» DATA SUPPLIED
----

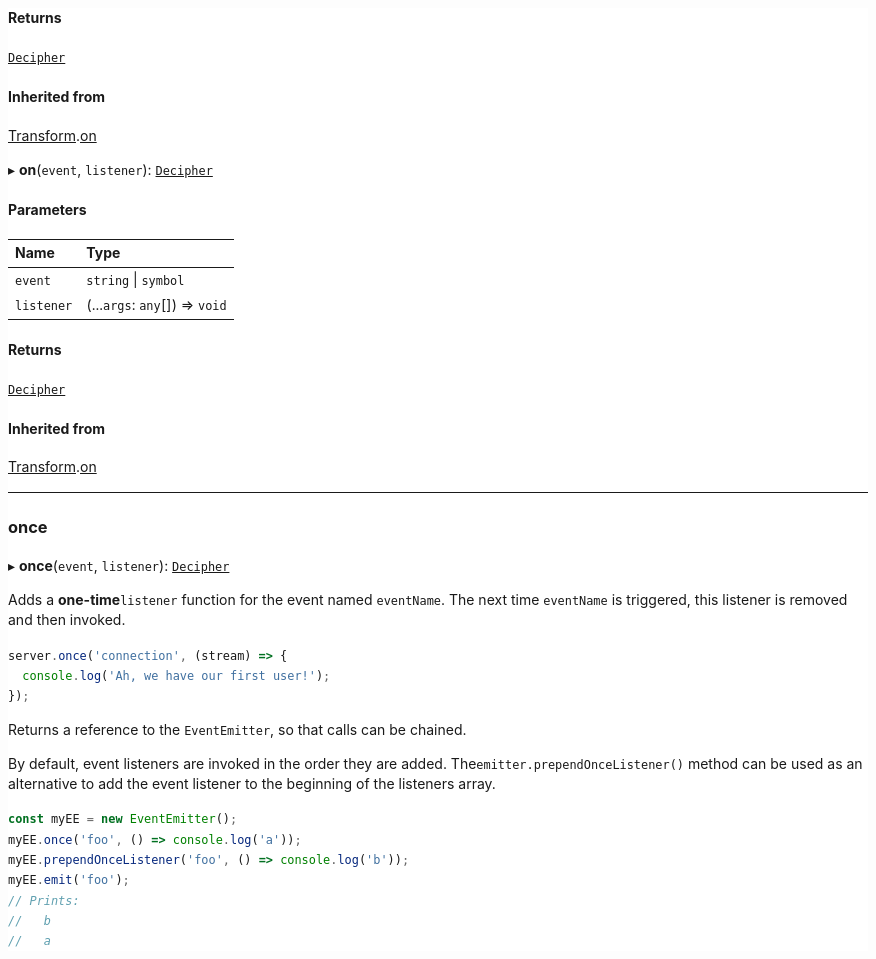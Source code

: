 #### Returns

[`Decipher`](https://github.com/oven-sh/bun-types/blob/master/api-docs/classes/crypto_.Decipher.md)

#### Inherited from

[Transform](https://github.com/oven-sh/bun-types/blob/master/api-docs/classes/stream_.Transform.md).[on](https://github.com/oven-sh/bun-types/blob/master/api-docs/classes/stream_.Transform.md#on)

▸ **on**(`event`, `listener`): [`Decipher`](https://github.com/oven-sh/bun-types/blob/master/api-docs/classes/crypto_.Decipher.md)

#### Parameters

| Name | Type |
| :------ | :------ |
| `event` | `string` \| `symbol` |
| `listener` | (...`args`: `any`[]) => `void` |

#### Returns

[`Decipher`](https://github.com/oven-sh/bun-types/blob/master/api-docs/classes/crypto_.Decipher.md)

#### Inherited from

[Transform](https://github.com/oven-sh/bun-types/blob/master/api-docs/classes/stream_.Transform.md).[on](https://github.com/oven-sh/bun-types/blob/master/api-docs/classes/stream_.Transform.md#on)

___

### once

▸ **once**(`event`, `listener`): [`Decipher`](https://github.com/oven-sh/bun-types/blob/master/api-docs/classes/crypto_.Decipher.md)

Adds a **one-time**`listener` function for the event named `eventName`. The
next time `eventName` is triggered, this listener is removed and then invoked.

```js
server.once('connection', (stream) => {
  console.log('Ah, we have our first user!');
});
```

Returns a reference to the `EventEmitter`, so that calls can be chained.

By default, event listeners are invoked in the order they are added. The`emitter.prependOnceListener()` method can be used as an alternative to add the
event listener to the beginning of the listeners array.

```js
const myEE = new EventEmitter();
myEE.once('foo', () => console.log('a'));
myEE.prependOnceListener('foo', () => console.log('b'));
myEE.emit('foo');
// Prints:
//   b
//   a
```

----

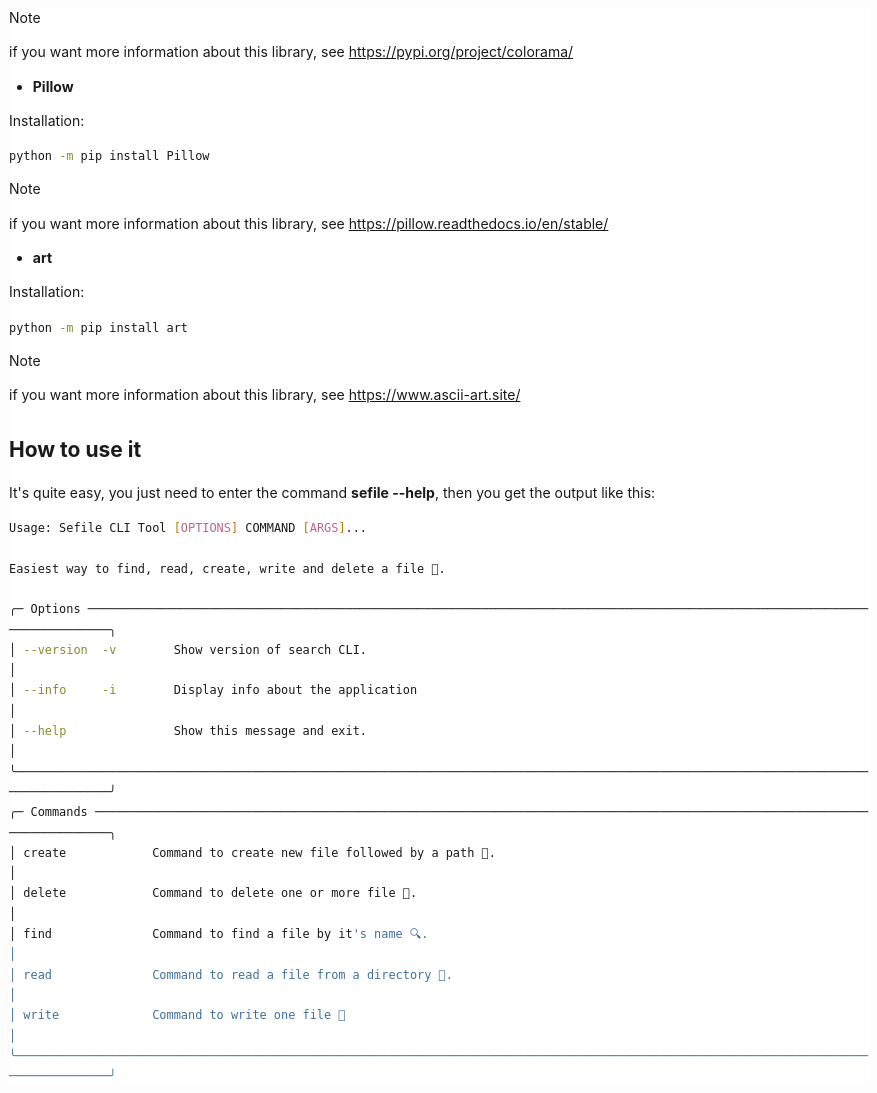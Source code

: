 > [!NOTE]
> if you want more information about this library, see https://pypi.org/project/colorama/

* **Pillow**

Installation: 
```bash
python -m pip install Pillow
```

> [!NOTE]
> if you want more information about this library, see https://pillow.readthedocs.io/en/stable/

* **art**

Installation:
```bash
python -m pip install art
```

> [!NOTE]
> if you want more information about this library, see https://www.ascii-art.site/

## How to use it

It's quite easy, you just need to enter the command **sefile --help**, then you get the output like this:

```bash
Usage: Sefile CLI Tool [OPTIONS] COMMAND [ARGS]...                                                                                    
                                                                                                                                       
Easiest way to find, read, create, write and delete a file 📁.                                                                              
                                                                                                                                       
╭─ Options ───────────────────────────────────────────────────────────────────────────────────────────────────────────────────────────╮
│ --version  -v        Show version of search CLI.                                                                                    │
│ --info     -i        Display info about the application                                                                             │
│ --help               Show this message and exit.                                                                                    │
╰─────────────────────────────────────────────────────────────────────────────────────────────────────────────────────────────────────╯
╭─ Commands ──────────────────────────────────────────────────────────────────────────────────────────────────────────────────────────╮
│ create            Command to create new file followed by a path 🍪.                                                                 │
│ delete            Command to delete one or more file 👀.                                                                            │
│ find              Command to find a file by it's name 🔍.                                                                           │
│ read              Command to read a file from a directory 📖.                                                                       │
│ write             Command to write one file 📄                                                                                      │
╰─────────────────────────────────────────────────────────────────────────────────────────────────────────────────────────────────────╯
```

----

» ASSIGNED TASK
Your reply should be the number of lines in the listing above that contain "python", with nothing added.

» OUTPUT FOR THIS EXERCISE
2